From the listing below, reproduce word for word the part that opens with the line containing "variants de chaque individu, le" and closes with the line containing "variants de nos"; reproduce nothing else.

[GIVEN RECORDS]
######

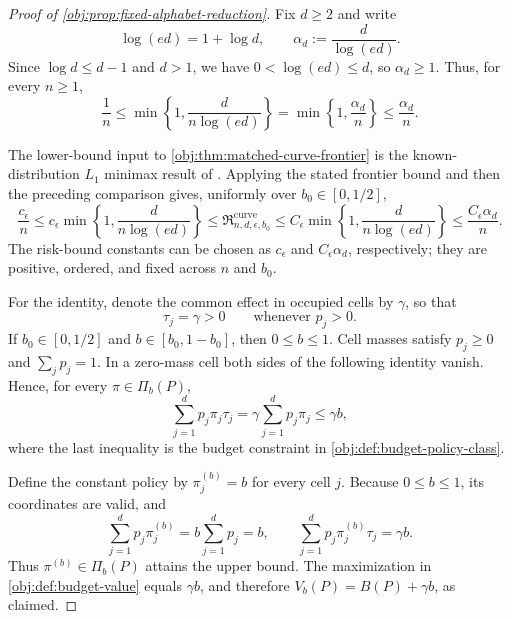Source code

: \documentclass[11pt]{article}
\begin{document}
\begin{proof}[Proof of \cref{obj:prop:fixed-alphabet-reduction}]
Fix \(d\ge2\) and write
\[
\log(ed)=1+\log d,\qquad
\alpha_d:=\frac{d}{\log(ed)}.
\]
Since \(\log d\le d-1\) and \(d>1\), we have \(0<\log(ed)\le d\), so \(\alpha_d\ge1\). Thus, for every \(n\ge1\),
\[
\frac1n
\le \min\left\{1,\frac{d}{n\log(ed)}\right\}
=\min\left\{1,\frac{\alpha_d}{n}\right\}
\le\frac{\alpha_d}{n}.
\]

The lower-bound input to \cref{obj:thm:matched-curve-frontier} is the known-distribution \(L_1\) minimax result of \citep[Theorem 3 and the unknown-both-distributions reduction following Theorem 6]{JiaoHanWeissman2018}. Applying the stated frontier bound and then the preceding comparison gives, uniformly over \(b_0\in[0,1/2]\),
\[
\frac{c_\epsilon}{n}
\le c_\epsilon\min\left\{1,\frac{d}{n\log(ed)}\right\}
\le \mathfrak R_{n,d,\epsilon,b_0}^{\mathrm{curve}}
\le C_\epsilon\min\left\{1,\frac{d}{n\log(ed)}\right\}
\le\frac{C_\epsilon\alpha_d}{n}.
\]
The risk-bound constants can be chosen as \(c_\epsilon\) and \(C_\epsilon\alpha_d\), respectively; they are positive, ordered, and fixed across \(n\) and \(b_0\).

For the identity, denote the common effect in occupied cells by \(\gamma\), so that
\[
\tau_j=\gamma>0\qquad\text{whenever }p_j>0.
\]
If \(b_0\in[0,1/2]\) and \(b\in[b_0,1-b_0]\), then \(0\le b\le1\). Cell masses satisfy \(p_j\ge0\) and \(\sum_jp_j=1\). In a zero-mass cell both sides of the following identity vanish. Hence, for every \(\pi\in\Pi_b(P)\),
\[
\sum_{j=1}^d p_j\pi_j\tau_j
=\gamma\sum_{j=1}^d p_j\pi_j
\le \gamma b,
\]
where the last inequality is the budget constraint in \cref{obj:def:budget-policy-class}.

Define the constant policy by \(\pi^{(b)}_j=b\) for every cell \(j\). Because \(0\le b\le1\), its coordinates are valid, and
\[
\sum_{j=1}^d p_j\pi^{(b)}_j
=b\sum_{j=1}^d p_j=b,
\qquad
\sum_{j=1}^d p_j\pi^{(b)}_j\tau_j
=\gamma b.
\]
Thus \(\pi^{(b)}\in\Pi_b(P)\) attains the upper bound. The maximization in \cref{obj:def:budget-value} equals \(\gamma b\), and therefore \(V_b(P)=B(P)+\gamma b\), as claimed.
\end{proof}
\end{document}
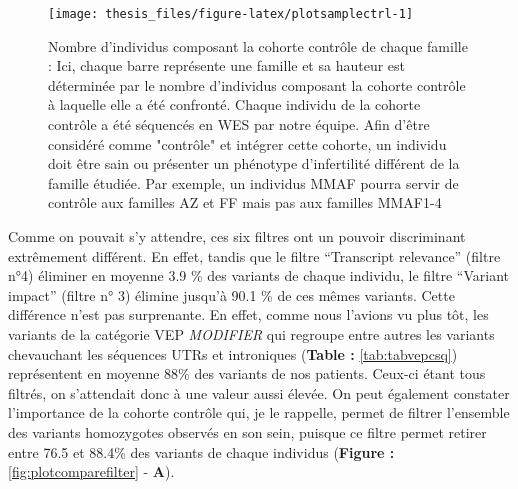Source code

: \documentclass[12pt,twoside]{reedthesis}
\theoremstyle{definition}
\theoremstyle{definition}
\theoremstyle{remark}
\begin{document}
  \begin{figure}
  
  {\centering \texttt{[image: thesis\_files/figure-latex/plotsamplectrl-1]} 
  
  }
  
  \caption[Nombre d'individus composant la cohorte contrôle de chaque famille]{Nombre d'individus composant la cohorte contrôle de chaque famille : Ici, chaque barre représente une famille et sa hauteur est déterminée par le nombre d'individus composant la cohorte contrôle à laquelle elle a été confronté. Chaque individu de la cohorte contrôle a été séquencés en WES par notre équipe. Afin d'être considéré comme "contrôle" et intégrer cette cohorte, un individu doit être sain ou présenter un phénotype d'infertilité différent de la famille étudiée. Par exemple, un individus MMAF pourra servir de contrôle aux familles AZ et FF mais pas aux familles MMAF1-4}\label{fig:plotsamplectrl}
  \end{figure}
  
  \newpage
  
  \newpage
  
  Comme on pouvait s'y attendre, ces six filtres ont un pouvoir
  discriminant extrêmement différent. En effet, tandis que le filtre
  ``Transcript relevance'' (filtre n°4) éliminer en moyenne 3.9 \% des
  variants de chaque individu, le filtre ``Variant impact'' (filtre n° 3)
  élimine jusqu'à 90.1 \% de ces mêmes variants. Cette différence n'est
  pas surprenante. En effet, comme nous l'avions vu plus tôt, les variants
  de la catégorie VEP \emph{MODIFIER} qui regroupe entre autres les
  variants chevauchant les séquences UTRs et introniques (\textbf{Table :}
  \ref{tab:tabvepcsq}) représentent en moyenne 88\% des variants de nos
  patients. Ceux-ci étant tous filtrés, on s'attendait donc à une valeur
  aussi élevée. On peut également constater l'importance de la cohorte
  contrôle qui, je le rappelle, permet de filtrer l'ensemble des variants
  homozygotes observés en son sein, puisque ce filtre permet retirer entre
  76.5 et 88.4\% des variants de chaque individus (\textbf{Figure :}
  \ref{fig:plotcomparefilter} - \textbf{A}).
  
\end{document}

######

[SOLUTION]
  variants de chaque individu, le filtre ``Variant impact'' (filtre n° 3)
  élimine jusqu'à 90.1 \% de ces mêmes variants. Cette différence n'est
  pas surprenante. En effet, comme nous l'avions vu plus tôt, les variants
  de la catégorie VEP \emph{MODIFIER} qui regroupe entre autres les
  variants chevauchant les séquences UTRs et introniques (\textbf{Table :}
  \ref{tab:tabvepcsq}) représentent en moyenne 88\% des variants de nos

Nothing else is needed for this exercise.